藤山寛美さんのシャツ

 藤山寛美さんの公演が新橋演舞場であったとき、当時の松竹の支配人さんが、お礼にワイシャツをプレゼントすることになった。秘書のSさんがぼくをひいきにしてくれていたので、それで推薦してくれたのかもしれない。
 藤山先生は白しかお召しにならないからそのつもりで、という電話だったので、白無地と白ドビー(白の地に織り柄の入ったもの)の生地を揃えて、休憩時間に合わせて演舞場にうかがった。
 支配人さんにつれられて、舞台の下の、奈落というのだろうか、深いところにある通路を通って、出演者の控え室まで案内された。演舞場の社長室にはよくうかがっていたが、劇場の裏側を歩きまわるのははじめてだった。
 浴衣姿の藤山さんは、もうお化粧も落して、さっぱりした顔ですわっていた。支配人さんが部屋の外から声をかけると、藤山さんは座布団からおりて軽く会釈した。ぼくは、畳に両手をついてお辞儀をした。
 それから、 シャツの生地を取りだして畳の上に並べると、藤山さんは、ええ、もうなんでもよろしゅおます、となげやりな小さな声でいった。
 それでは困りますから、どうぞお選びください、とぼくはいった。3枚どうぞ、と支配人さんがいった。
 藤山さんは、そうでっか、とつぶやくと、これ、これ、これ、といって3枚指さした。よそ見しながら、適当に指をさしたように見えた。 
 ご寸法をいただきます、とぼくはいった。ご面倒でも計らせてやってください、と支配人さんがいった。
 ええ、もう、よろしいがな。

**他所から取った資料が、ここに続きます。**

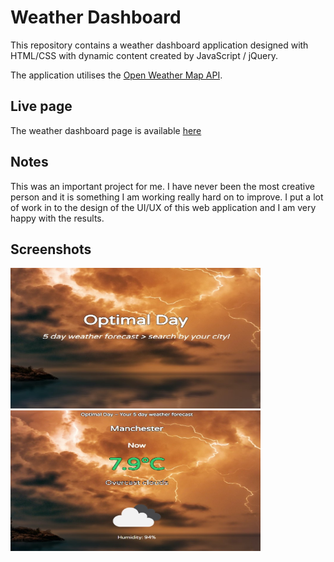 # Weather Dashboard

This repository contains a weather dashboard application designed with HTML/CSS with dynamic content created by JavaScript / jQuery.

The application utilises the [Open Weather Map API](https://openweathermap.org/api).

## Live page

The weather dashboard page is available [here](https://ross-mc.github.io/weather-dashboard/)

## Notes

This was an important project for me. I have never been the most creative person and it is something I am working really hard on to improve. I put a lot of work in to the design of the UI/UX of this web application and I am very happy with the results.

## Screenshots

<img src="Assets/home.jpg" height="225px" width="400px">
<img src="Assets/with-weather.jpg" height="225px" width="400px">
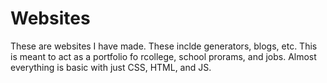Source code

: # Websites
These are websites I have made. These inclde generators, blogs, etc. This is meant to act as a portfolio fo rcollege, school prorams, and jobs. Almost everything is basic with just CSS, HTML, and JS.
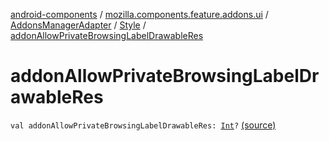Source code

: [android-components](../../../index.md) / [mozilla.components.feature.addons.ui](../../index.md) / [AddonsManagerAdapter](../index.md) / [Style](index.md) / [addonAllowPrivateBrowsingLabelDrawableRes](./addon-allow-private-browsing-label-drawable-res.md)

# addonAllowPrivateBrowsingLabelDrawableRes

`val addonAllowPrivateBrowsingLabelDrawableRes: `[`Int`](https://kotlinlang.org/api/latest/jvm/stdlib/kotlin/-int/index.html)`?` [(source)](https://github.com/mozilla-mobile/android-components/blob/master/components/feature/addons/src/main/java/mozilla/components/feature/addons/ui/AddonsManagerAdapter.kt#L338)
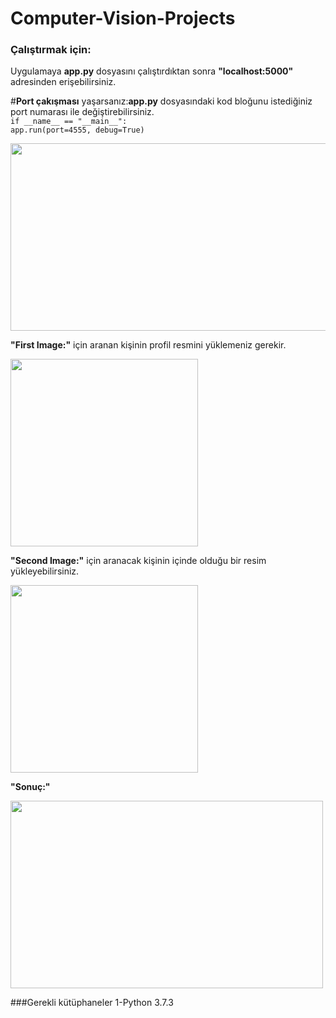 # Computer-Vision-Projects

### Çalıştırmak için:

Uygulamaya **app.py** dosyasını çalıştırdıktan sonra **"localhost:5000"** adresinden erişebilirsiniz.

#**Port çakışması** yaşarsanız:**app.py** dosyasındaki kod bloğunu istediğiniz port numarası ile değiştirebilirsiniz.<br/>
`if __name__ == "__main__":`<br/>
    `app.run(port=4555, debug=True)`

<img src="https://github.com/OrhanSertkaya/Computer-Vision-Projects/blob/master/Sample_Images/BradleyCooper.jpg" width="600" height="300"/>

**"First Image:"** için aranan kişinin profil resmini yüklemeniz gerekir.


<img src="https://github.com/OrhanSertkaya/Computer-Vision-Projects/blob/master/images/bradley.jpg" width="300" height="300"/>


**"Second Image:"** için aranacak kişinin içinde olduğu bir resim yükleyebilirsiniz.

<img src="https://github.com/OrhanSertkaya/Computer-Vision-Projects/blob/master/images/bradley2.jpg" width="300" height="300"/>

**"Sonuç:"**

<img src="https://github.com/OrhanSertkaya/Computer-Vision-Projects/blob/master/Sample_Images/BradleyCooper2.jpg"  width="500" height="300"/>

###Gerekli kütüphaneler
 1-Python 3.7.3
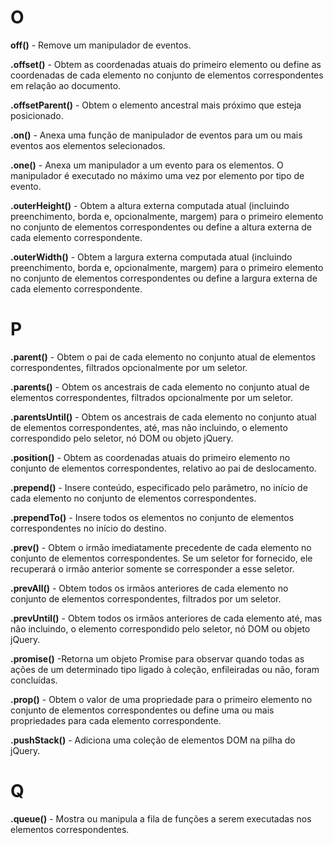 # O

**off()** - Remove um manipulador de eventos.

**.offset()** - Obtem as coordenadas atuais do primeiro elemento ou define as coordenadas de cada elemento no conjunto de elementos correspondentes em relação ao documento.

**.offsetParent()** - Obtem o elemento ancestral mais próximo que esteja posicionado.

**.on()** - Anexa uma função de manipulador de eventos para um ou mais eventos aos elementos selecionados.

**.one()** - Anexa um manipulador a um evento para os elementos. O manipulador é executado no máximo uma vez por elemento por tipo de evento.

**.outerHeight()** - Obtem a altura externa computada atual (incluindo preenchimento, borda e, opcionalmente, margem) para o primeiro elemento no conjunto de elementos correspondentes ou define a altura externa de cada elemento correspondente.

**.outerWidth()** - Obtem a largura externa computada atual (incluindo preenchimento, borda e, opcionalmente, margem) para o primeiro elemento no conjunto de elementos correspondentes ou define a largura externa de cada elemento correspondente.

# P

**.parent()** - Obtem o pai de cada elemento no conjunto atual de elementos correspondentes, filtrados opcionalmente por um seletor.

**.parents()** - Obtem os ancestrais de cada elemento no conjunto atual de elementos correspondentes, filtrados opcionalmente por um seletor.

**.parentsUntil()** - Obtem os ancestrais de cada elemento no conjunto atual de elementos correspondentes, até, mas não incluindo, o elemento correspondido pelo seletor, nó DOM ou objeto jQuery.

**.position()** - Obtem as coordenadas atuais do primeiro elemento no conjunto de elementos correspondentes, relativo ao pai de deslocamento.

**.prepend()** - Insere conteúdo, especificado pelo parâmetro, no início de cada elemento no conjunto de elementos correspondentes.

**.prependTo()** - Insere todos os elementos no conjunto de elementos correspondentes no início do destino.

**.prev()** - Obtem o irmão imediatamente precedente de cada elemento no conjunto de elementos correspondentes. Se um seletor for fornecido, ele recuperará o irmão anterior somente se corresponder a esse seletor. 

**.prevAll()** - Obtem todos os irmãos anteriores de cada elemento no conjunto de elementos correspondentes, filtrados por um seletor.

**.prevUntil()** - Obtem todos os irmãos anteriores de cada elemento até, mas não incluindo, o elemento correspondido pelo seletor, nó DOM ou objeto jQuery.

**.promise()** -Retorna um objeto Promise para observar quando todas as ações de um determinado tipo ligado à coleção, enfileiradas ou não, foram concluídas.

**.prop()** - Obtem o valor de uma propriedade para o primeiro elemento no conjunto de elementos correspondentes ou define uma ou mais propriedades para cada elemento correspondente.

**.pushStack()** - Adiciona uma coleção de elementos DOM na pilha do jQuery.

# Q

**.queue()** - Mostra ou manipula a fila de funções a serem executadas nos elementos correspondentes.
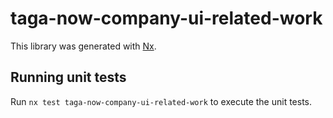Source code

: # taga-now-company-ui-related-work

This library was generated with [Nx](https://nx.dev).

## Running unit tests

Run `nx test taga-now-company-ui-related-work` to execute the unit tests.
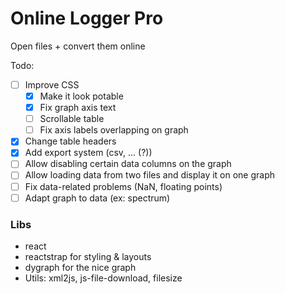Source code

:# Online Logger Pro

Open files + convert them online

Todo:

  - [ ] Improve CSS
    - [x] Make it look potable
    - [x] Fix graph axis text
    - [ ] Scrollable table
    - [ ] Fix axis labels overlapping on graph
  - [x] Change table headers
  - [x] Add export system (csv, ... (?))
  - [ ] Allow disabling certain data columns on the graph
  - [ ] Allow loading data from two files and display it on one graph
  - [ ] Fix data-related problems (NaN, floating points)
  - [ ] Adapt graph to data (ex: spectrum)
  
### Libs

  - react
  - reactstrap for styling & layouts
  - dygraph for the nice graph
  - Utils: xml2js, js-file-download, filesize
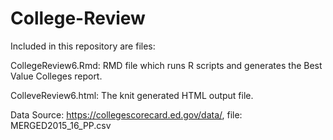 # College-Review

Included in this repository are files:

CollegeReview6.Rmd:  RMD file which runs R scripts and generates the Best Value Colleges report.

ColleveReview6.html:  The knit generated HTML output file.

Data Source:  https://collegescorecard.ed.gov/data/, file: MERGED2015_16_PP.csv

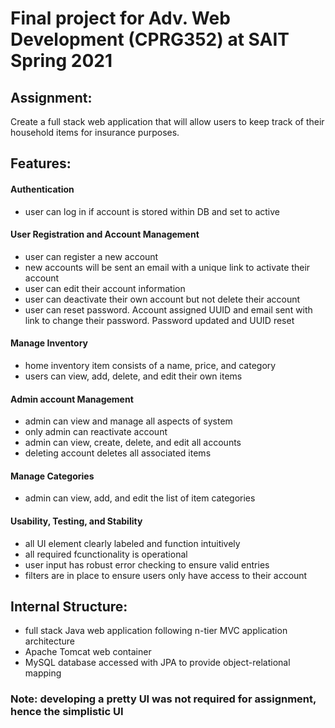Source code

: # Final project for Adv. Web Development (CPRG352) at SAIT Spring 2021
## Assignment: 
Create a full stack web application that will allow users to keep track of their household items for insurance purposes.

## Features: 
#### Authentication
* user can log in if account is stored within DB and set to active
#### User Registration and Account Management
* user can register a new account
* new accounts will be sent an email with a unique link to activate their account
* user can edit their account information
* user can deactivate their own account but not delete their account
* user can reset password. Account assigned UUID and email sent with link to change their password. Password updated and UUID  reset
#### Manage Inventory
* home inventory item consists of a name, price, and category
* users can view, add, delete, and edit their own items
#### Admin account Management
* admin can view and manage all aspects of system
* only admin can reactivate account
* admin can view, create, delete, and edit all accounts
* deleting account deletes all associated items
#### Manage Categories
* admin can view, add, and edit the list of item categories
#### Usability, Testing, and Stability
* all UI element clearly labeled and function intuitively
* all required fcunctionality is operational
* user input has robust error checking to ensure valid entries
* filters are in place to ensure users only have access to their account 

## Internal Structure:
* full stack Java web application following n-tier MVC application architecture
* Apache Tomcat web container
* MySQL database accessed with JPA to provide object-relational mapping


### Note: developing a pretty UI was not required for assignment, hence the simplistic UI
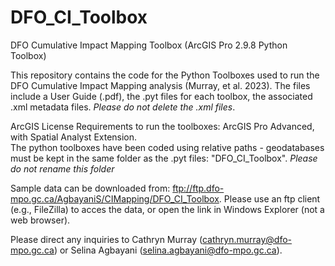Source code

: # DFO_CI_Toolbox
DFO Cumulative Impact Mapping Toolbox (ArcGIS Pro 2.9.8 Python Toolbox) 

This repository contains the code for the Python Toolboxes used to run the DFO Cumulative Impact Mapping analysis (Murray, et al. 2023). 
The files include a User Guide (.pdf), the .pyt files for each toolbox, the associated .xml metadata files. *Please do not delete the .xml files*.

ArcGIS License Requirements to run the toolboxes: ArcGIS Pro Advanced, with Spatial Analyst Extension.  
The python toolboxes have been coded using relative paths - geodatabases must be kept in the same folder as the .pyt files: "DFO_CI_Toolbox". *Please do not rename this folder*   

Sample data can be downloaded from: ftp://ftp.dfo-mpo.gc.ca/AgbayaniS/CIMapping/DFO_CI_Toolbox. 
Please use an ftp client (e.g., FileZilla) to acces the data, or open the link in Windows Explorer (not a web browser).  


Please direct any inquiries to Cathryn Murray (cathryn.murray@dfo-mpo.gc.ca) or Selina Agbayani (selina.agbayani@dfo-mpo.gc.ca). 

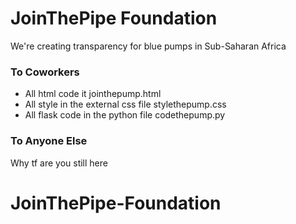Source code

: # JoinThePipe Foundation
We're creating transparency for blue pumps in Sub-Saharan Africa

### To Coworkers

* All html code it jointhepump.html
* All style in the external css file stylethepump.css
* All flask code in the python file codethepump.py

### To Anyone Else
Why tf are you still here

# JoinThePipe-Foundation
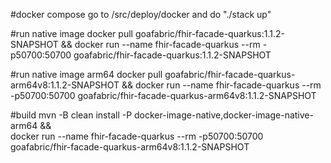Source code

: #docker compose
go to /src/deploy/docker and do "./stack up"

#run native image
docker pull goafabric/fhir-facade-quarkus:1.1.2-SNAPSHOT && docker run --name fhir-facade-quarkus --rm -p50700:50700 goafabric/fhir-facade-quarkus:1.1.2-SNAPSHOT

#run native image arm64
docker pull goafabric/fhir-facade-quarkus-arm64v8:1.1.2-SNAPSHOT && docker run --name fhir-facade-quarkus --rm -p50700:50700 goafabric/fhir-facade-quarkus-arm64v8:1.1.2-SNAPSHOT
                                           
#build
mvn -B clean install -P docker-image-native,docker-image-native-arm64 && \
docker run --name fhir-facade-quarkus --rm -p50700:50700 goafabric/fhir-facade-quarkus-arm64v8:1.1.2-SNAPSHOT
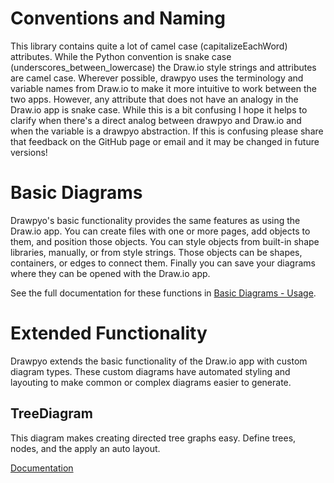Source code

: # Conventions and Naming

This library contains quite a lot of camel case (capitalizeEachWord) attributes. While the Python convention is snake case (underscores_between_lowercase) the Draw.io style strings and attributes are camel case. Wherever possible, drawpyo uses the terminology and variable names from Draw.io to make it more intuitive to work between the two apps. However, any attribute that does not have an analogy in the Draw.io app is snake case. While this is a bit confusing I hope it helps to clarify when there's a direct analog between drawpyo and Draw.io and when the variable is a drawpyo abstraction. If this is confusing please share that feedback on the GitHub page or email and it may be changed in future versions!

# Basic Diagrams

Drawpyo's basic functionality provides the same features as using the Draw.io app. You can create files with one or more pages, add objects to them, and position those objects. You can style objects from built-in shape libraries, manually, or from style strings. Those objects can be shapes, containers, or edges to connect them. Finally you can save your diagrams where they can be opened with the Draw.io app.

See the full documentation for these functions in [Basic Diagrams - Usage](usage/basic_usage.md).

# Extended Functionality

Drawpyo extends the basic functionality of the Draw.io app with custom diagram types. These custom diagrams have automated styling and layouting to make common or complex diagrams easier to generate.

## TreeDiagram

This diagram makes creating directed tree graphs easy. Define trees, nodes, and the apply an auto layout.

[Documentation](diagram_types/tree_diagrams.md)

ここにしょもないシャツやけど、クリーニングしたのがおますさかい、これと同じにしてくれはったら、それでかましません。
 ぼくはそれをお預かりすると、また両手をついてお辞儀をし、おいとました。部屋を出るとすぐに、張りのある声がうしろでした。ごくろはんでおましたな。ちょっと頬のあたりに笑みをもらして、のれんを分けて立っていたのは、まぎれもなく舞台の藤山寛美だった。
 店にもどって、持ちだした生地を検品してみると、藤山さんの選んだ生地が断然光っていた。仕立てあがったシャツは、進物の包装をして、お預かりしたシャツといっしょに演舞場に届けた。そのとき、生地のことにふれてみた。なんだか無造作に選んだようでしたが。 支配人さんは、きみもまだまだだな、といった顔をして、そりゃあ、役者がちがうよ、といった。